Objective
I have an S3 folder full of json files with varying schemas, including arrays (a dynamodb backup, as it happens). However, while the schemas vary, all files contain some common elements, such as 'id' or 'name', as well as nested arrays of varying lengths, such as 'selected items'. I want to be able to parse out these elements at my leisure.
I have a working approach using an external ETL tool (KNIME), which I'm looking to replicate in a serverless manner via Glue.
Background
The working approach is:
- Load all the S3 data as an external table, using Spectrum, with each
json record as a single
varchar(65535)
entry. - Parse out the elements I need, including specific arrays, using Redshift SQL functions such as
json_extract_path_text
andjson_array_length
- Normalise required json arrays by cross joining against a reference table of array indexes
- Perform a required table join and write out to Redshift for consumption by Tableau
Now, this seems like a task that should be a fit for Glue. Namely, what I want to do is, either:
Load all data using Spectrum, as above
In Glue, create a dynamic frame from the Spectrum table
Parse data from the dynamic frame as above, using functions such as
pyspark.sql.functions.explode()
or maybe using Glue's Relationalize transform
Or:
- Crawl all scalar data into a single Glue schema (given that Glue doesn't yet support JSON arrays)
- Parse JSON and explode arrays using one of the approaches above
Results so far
Unfortunately I haven’t been able to get either of these approaches to work. For the various approaches, the blockers have been:
- Crawl json data using Glue - as per this post, Glue’s parser heuristics decide that the various schemas of the source are too different to relate to a single source and so parse them out as a bunch of different tables. It would be enough to have a crawler that simply crawled each file to produce a table with a single column of type varchar(65535) containing a json entry per row, but there doesn’t seem to be any Glue classifier JSON path expression that will achieve this.

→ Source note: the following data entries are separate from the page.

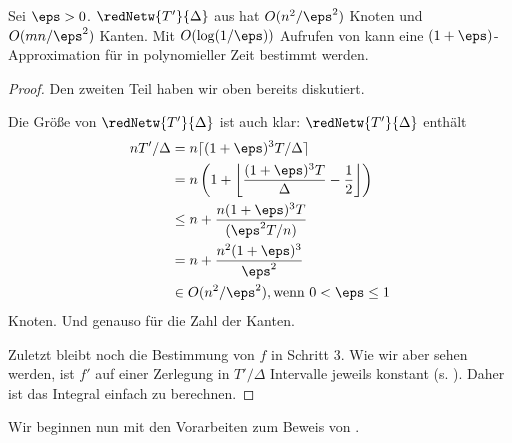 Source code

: \begin{theorem}
    Sei $\eps > 0$. $\redNetw{T'}{\Delta}$ aus  hat
    $O(n^2/\eps^2)$ Knoten und $O(mn/\eps^2)$ Kanten. Mit $O(\log(1/\eps))$
    Aufrufen von  kann eine $(1+\eps)$-Approximation
    für  in polynomieller Zeit bestimmt werden.
    \begin{proof}
        Den zweiten Teil haben wir oben bereits diskutiert.

        Die Größe von $\redNetw{T'}{\Delta}$ ist auch klar:
        $\redNetw{T'}{\Delta}$ enthält
        \begin{align*}
            n T'/\Delta & = n \lceil (1 + \eps)^3 T/\Delta \rceil \\
                        & = n \left(1 + \left\lfloor \frac{(1 + \eps)^3 T}{\Delta}
                            -\frac{1}{2} \right\rfloor \right) \\
                        & \leq n + \frac{n(1 + \eps)^3T}{(\eps^2T/n)} \\
                        & = n + \frac{n^2(1 + \eps)^3}{\eps^2} \\
                        & \in O(n^2/\eps^2), \text{wenn } 0 < \eps \leq 1
        \end{align*}
        Knoten. Und genauso für die Zahl der Kanten.


        Zuletzt bleibt noch die Bestimmung von $f$ in Schritt 3. Wie wir aber
        sehen werden, ist $f'$ auf einer Zerlegung in $T'/\Delta$ Intervalle
        jeweils konstant (s. ). Daher ist das Integral einfach
        zu berechnen.
    \end{proof}
\end{theorem}

Wir beginnen nun mit den Vorarbeiten zum Beweis von .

The ‘single varchar(65535) column’ approach can be achieved by loading the data as external table in Spectrum, however it seems that Spectrum tables can’t be loaded into Glue as dynamic frames (note that the relevant table exists in the Glue catalog where it is shown as having the expected varchar(65535) schema). Working in Zeppelin Notebooks, I’ve found that
newFrame = glueContext.create_dynamic_frame.from_catalog(database="<spectrum database>", table_name="<spectrum one column varchar table>")

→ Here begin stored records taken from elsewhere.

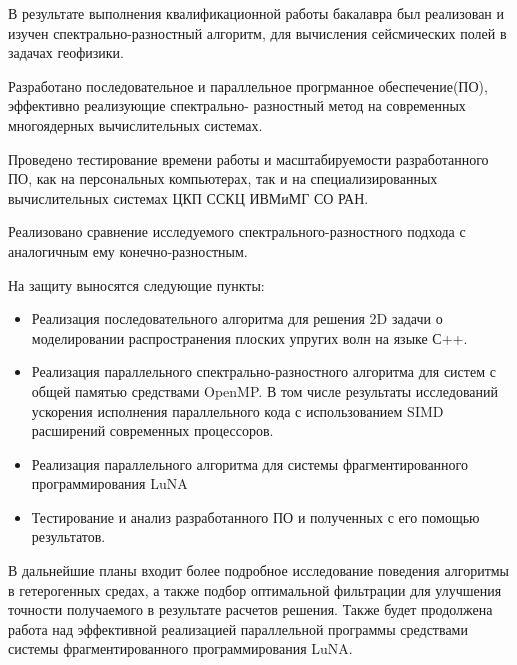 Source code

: 
В результате выполнения квалификационной работы бакалавра был реализован и изучен спектрально-разностный алгоритм,
для вычисления сейсмических полей в задачах геофизики.

Разработано последовательное и параллельное прогрманное обеспечение(ПО), эффективно реализующие спектрально-
разностный метод на современных многоядерных вычислительных системах.

Проведено тестирование времени работы и масштабируемости разработанного ПО, как на персональных компьютерах,
так и на специализированных вычислительных системах ЦКП ССКЦ ИВМиМГ СО РАН.

Реализовано сравнение исследуемого спектрального-разностного подхода с аналогичным ему конечно-разностным.

На защиту выносятся следующие пункты:

\begin{itemize}
    \item Реализация последовательного алгоритма для решения 2D задачи о моделировании
    распространения плоских упругих волн на языке С++.
    \item Реализация параллельного спектрально-разностного алгоритма для систем с общей памятью средствами OpenMP. В том числе
    результаты исследований ускорения исполнения параллельного кода с использованием SIMD расширений современных процессоров.
    \item Реализация параллельного алгоритма для системы фрагментированного программирования LuNA
    \item Тестирование и анализ разработанного ПО и полученных с его помощью результатов.
\end{itemize}

В дальнейшие планы входит более подробное исследование поведения алгоритмы в гетерогенных средах,
а также подбор оптимальной фильтрации для улучшения точности получаемого в результате расчетов решения.
Также будет продолжена работа над эффективной реализацией параллельной программы
средствами системы фрагментированного программирования LuNA.

\clearpage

Runs successfully, however produces a table with
newFrame.count() = 0
andnewFrame.toDF().show(n)
, for any value of n produces an odd output of the form:++
||
++
++
In short, it appears that pySpark can’t work directly with Spectrum tables through Glue.
Crawl a Spectrum table using a Crawler. Here I have pointed a crawler at the desired table via Glue connection to my Redshift cluster. However, this gives an S3 endpoint validation failure which I have yet to be able to address. I’m reluctant to dig deep into the VPC configuration given that I’m already pretty uncertain that pointing a Crawler at a Spectrum table is going to be the right approach.

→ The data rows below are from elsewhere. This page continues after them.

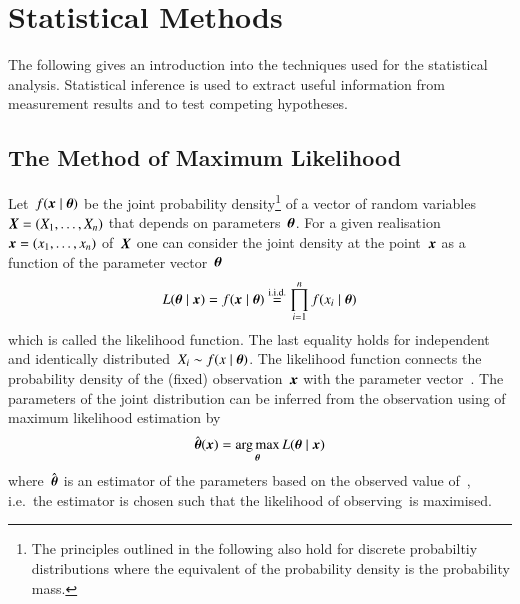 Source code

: \section{Statistical Methods}
\label{sec:statistical_methods}

The following gives an introduction into the techniques used for the
statistical analysis. Statistical inference is used to extract useful
information from measurement results and to test competing hypotheses.


\subsection{The Method of Maximum Likelihood}

Let~$f(\myvec{x} \mid \boldtheta)$ be the joint probability
density\footnote{The principles outlined in the following also hold
  for discrete probabiltiy distributions where the equivalent of the
  probability density is the probability mass.} of a vector of random
variables~$\myvec{X} = (X_1, \dots, X_n)$ that depends on
parameters~$\boldtheta$. For a given
realisation~$\myvec{x} = (x_1, \dots, x_n)$ of~$\myvec{X}$ one can
consider the joint density at the point~$\myvec{x}$ as a function of
the parameter vector~$\boldtheta$
\begin{align*}
  L(\boldtheta \mid \boldx) = f(\boldx \mid \boldtheta) \overset{\text{i.i.d.}}{=} \prod_{i=1}^n f(x_i \mid \boldtheta)
\end{align*}
which is called the likelihood function. The last equality holds for
independent and identically
distributed~$X_i \sim f(x \mid \boldtheta)$. The likelihood function
connects the probability density of the (fixed)
observation~$\myvec{x}$ with the parameter vector~\boldtheta. The
parameters of the joint distribution can be inferred from the
observation using of maximum likelihood estimation by
\begin{align*}
  \hat{\boldtheta}(\boldx) = \argmax_{\boldtheta} L(\boldtheta \mid \boldx)
\end{align*}
where~$\hat{\boldtheta}$ is an estimator of the parameters based on
the observed value of~, i.e.\ the estimator is chosen such
that the likelihood of observing~\boldx is maximised.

In short, I have found no way to dynamically ingest and parse non-scalar json on S3 using either a Glue Crawler or a combination of Glue and Redshift Spectrum. This is arguably not an esoteric task - in fact it is something that would need to be achieved by anyone wanting a relatively automated approach to reporting on data from a dynamodb based web app.
Question
So my question, in a single statement: Is there any way to parse non-scalar json files on S3, with inconsistent schemas, using Glue (plus, potentially another AWS service such as RS Spectrum)?